As you restate the entries, keep every word intact and leave out whatever images they hold.

● ● ●

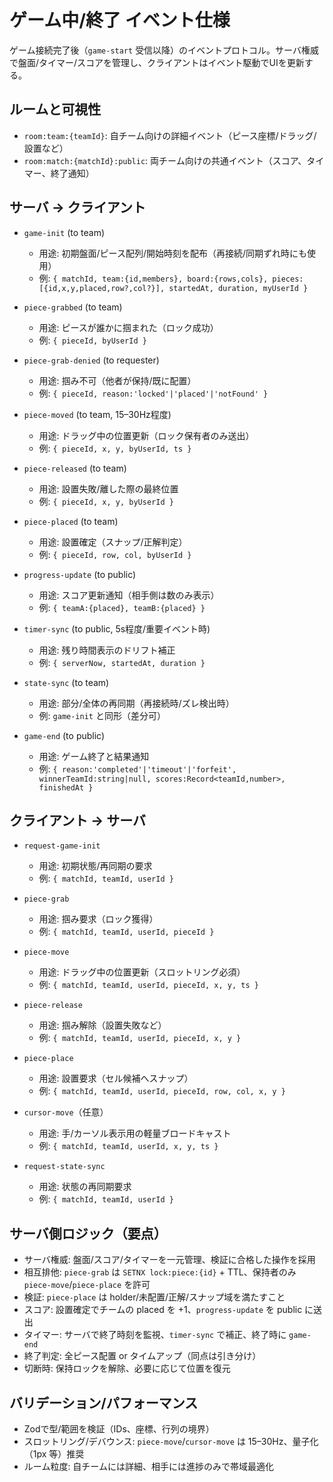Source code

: # ゲーム中/終了 イベント仕様

ゲーム接続完了後（`game-start` 受信以降）のイベントプロトコル。サーバ権威で盤面/タイマー/スコアを管理し、クライアントはイベント駆動でUIを更新する。

## ルームと可視性
- `room:team:{teamId}`: 自チーム向けの詳細イベント（ピース座標/ドラッグ/設置など）
- `room:match:{matchId}:public`: 両チーム向けの共通イベント（スコア、タイマー、終了通知）

## サーバ → クライアント

- `game-init` (to team)
  - 用途: 初期盤面/ピース配列/開始時刻を配布（再接続/同期ずれ時にも使用）
  - 例: `{ matchId, team:{id,members}, board:{rows,cols}, pieces:[{id,x,y,placed,row?,col?}], startedAt, duration, myUserId }`

- `piece-grabbed` (to team)
  - 用途: ピースが誰かに掴まれた（ロック成功）
  - 例: `{ pieceId, byUserId }`

- `piece-grab-denied` (to requester)
  - 用途: 掴み不可（他者が保持/既に配置）
  - 例: `{ pieceId, reason:'locked'|'placed'|'notFound' }`

- `piece-moved` (to team, 15–30Hz程度)
  - 用途: ドラッグ中の位置更新（ロック保有者のみ送出）
  - 例: `{ pieceId, x, y, byUserId, ts }`

- `piece-released` (to team)
  - 用途: 設置失敗/離した際の最終位置
  - 例: `{ pieceId, x, y, byUserId }`

- `piece-placed` (to team)
  - 用途: 設置確定（スナップ/正解判定）
  - 例: `{ pieceId, row, col, byUserId }`

- `progress-update` (to public)
  - 用途: スコア更新通知（相手側は数のみ表示）
  - 例: `{ teamA:{placed}, teamB:{placed} }`

- `timer-sync` (to public, 5s程度/重要イベント時)
  - 用途: 残り時間表示のドリフト補正
  - 例: `{ serverNow, startedAt, duration }`

- `state-sync` (to team)
  - 用途: 部分/全体の再同期（再接続時/ズレ検出時）
  - 例: `game-init` と同形（差分可）

- `game-end` (to public)
  - 用途: ゲーム終了と結果通知
  - 例: `{ reason:'completed'|'timeout'|'forfeit', winnerTeamId:string|null, scores:Record<teamId,number>, finishedAt }`

## クライアント → サーバ

- `request-game-init`
  - 用途: 初期状態/再同期の要求
  - 例: `{ matchId, teamId, userId }`

- `piece-grab`
  - 用途: 掴み要求（ロック獲得）
  - 例: `{ matchId, teamId, userId, pieceId }`

- `piece-move`
  - 用途: ドラッグ中の位置更新（スロットリング必須）
  - 例: `{ matchId, teamId, userId, pieceId, x, y, ts }`

- `piece-release`
  - 用途: 掴み解除（設置失敗など）
  - 例: `{ matchId, teamId, userId, pieceId, x, y }`

- `piece-place`
  - 用途: 設置要求（セル候補へスナップ）
  - 例: `{ matchId, teamId, userId, pieceId, row, col, x, y }`

- `cursor-move`（任意）
  - 用途: 手/カーソル表示用の軽量ブロードキャスト
  - 例: `{ matchId, teamId, userId, x, y, ts }`

- `request-state-sync`
  - 用途: 状態の再同期要求
  - 例: `{ matchId, teamId, userId }`

## サーバ側ロジック（要点）
- サーバ権威: 盤面/スコア/タイマーを一元管理、検証に合格した操作を採用
- 相互排他: `piece-grab` は `SETNX lock:piece:{id}` + TTL、保持者のみ `piece-move`/`piece-place` を許可
- 検証: `piece-place` は holder/未配置/正解/スナップ域を満たすこと
- スコア: 設置確定でチームの placed を +1、`progress-update` を public に送出
- タイマー: サーバで終了時刻を監視、`timer-sync` で補正、終了時に `game-end`
- 終了判定: 全ピース配置 or タイムアップ（同点は引き分け）
- 切断時: 保持ロックを解除、必要に応じて位置を復元

## バリデーション/パフォーマンス
- Zodで型/範囲を検証（IDs、座標、行列の境界）
- スロットリング/デバウンス: `piece-move`/`cursor-move` は 15–30Hz、量子化（1px 等）推奨
- ルーム粒度: 自チームには詳細、相手には進捗のみで帯域最適化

● ● ●

Written solution:
Source code

: # ゲーム中/終了 イベント仕様

ゲーム接続完了後（`game-start` 受信以降）のイベントプロトコル。サーバ権威で盤面/タイマー/スコアを管理し、クライアントはイベント駆動でUIを更新する。

## ルームと可視性
- `room:team:{teamId}`: 自チーム向けの詳細イベント（ピース座標/ドラッグ/設置など）
- `room:match:{matchId}:public`: 両チーム向けの共通イベント（スコア、タイマー、終了通知）

## サーバ → クライアント

- `game-init` (to team)
  - 用途: 初期盤面/ピース配列/開始時刻を配布（再接続/同期ずれ時にも使用）
  - 例: `{ matchId, team:{id,members}, board:{rows,cols}, pieces:[{id,x,y,placed,row?,col?}], startedAt, duration, myUserId }`

- `piece-grabbed` (to team)
  - 用途: ピースが誰かに掴まれた（ロック成功）
  - 例: `{ pieceId, byUserId }`

- `piece-grab-denied` (to requester)
  - 用途: 掴み不可（他者が保持/既に配置）
  - 例: `{ pieceId, reason:'locked'|'placed'|'notFound' }`

- `piece-moved` (to team, 15–30Hz程度)
  - 用途: ドラッグ中の位置更新（ロック保有者のみ送出）
  - 例: `{ pieceId, x, y, byUserId, ts }`

- `piece-released` (to team)
  - 用途: 設置失敗/離した際の最終位置
  - 例: `{ pieceId, x, y, byUserId }`

- `piece-placed` (to team)
  - 用途: 設置確定（スナップ/正解判定）
  - 例: `{ pieceId, row, col, byUserId }`

- `progress-update` (to public)
  - 用途: スコア更新通知（相手側は数のみ表示）
  - 例: `{ teamA:{placed}, teamB:{placed} }`

- `timer-sync` (to public, 5s程度/重要イベント時)
  - 用途: 残り時間表示のドリフト補正
  - 例: `{ serverNow, startedAt, duration }`

- `state-sync` (to team)
  - 用途: 部分/全体の再同期（再接続時/ズレ検出時）
  - 例: `game-init` と同形（差分可）

- `game-end` (to public)
  - 用途: ゲーム終了と結果通知
  - 例: `{ reason:'completed'|'timeout'|'forfeit', winnerTeamId:string|null, scores:Record<teamId,number>, finishedAt }`

## クライアント → サーバ

- `request-game-init`
  - 用途: 初期状態/再同期の要求
  - 例: `{ matchId, teamId, userId }`

- `piece-grab`
  - 用途: 掴み要求（ロック獲得）
  - 例: `{ matchId, teamId, userId, pieceId }`

- `piece-move`
  - 用途: ドラッグ中の位置更新（スロットリング必須）
  - 例: `{ matchId, teamId, userId, pieceId, x, y, ts }`

- `piece-release`
  - 用途: 掴み解除（設置失敗など）
  - 例: `{ matchId, teamId, userId, pieceId, x, y }`

- `piece-place`
  - 用途: 設置要求（セル候補へスナップ）
  - 例: `{ matchId, teamId, userId, pieceId, row, col, x, y }`

- `cursor-move`（任意）
  - 用途: 手/カーソル表示用の軽量ブロードキャスト
  - 例: `{ matchId, teamId, userId, x, y, ts }`

- `request-state-sync`
  - 用途: 状態の再同期要求
  - 例: `{ matchId, teamId, userId }`

## サーバ側ロジック（要点）
- サーバ権威: 盤面/スコア/タイマーを一元管理、検証に合格した操作を採用
- 相互排他: `piece-grab` は `SETNX lock:piece:{id}` + TTL、保持者のみ `piece-move`/`piece-place` を許可
- 検証: `piece-place` は holder/未配置/正解/スナップ域を満たすこと
- スコア: 設置確定でチームの placed を +1、`progress-update` を public に送出
- タイマー: サーバで終了時刻を監視、`timer-sync` で補正、終了時に `game-end`
- 終了判定: 全ピース配置 or タイムアップ（同点は引き分け）
- 切断時: 保持ロックを解除、必要に応じて位置を復元

## バリデーション/パフォーマンス
- Zodで型/範囲を検証（IDs、座標、行列の境界）
- スロットリング/デバウンス: `piece-move`/`cursor-move` は 15–30Hz、量子化（1px 等）推奨
- ルーム粒度: 自チームには詳細、相手には進捗のみで帯域最適化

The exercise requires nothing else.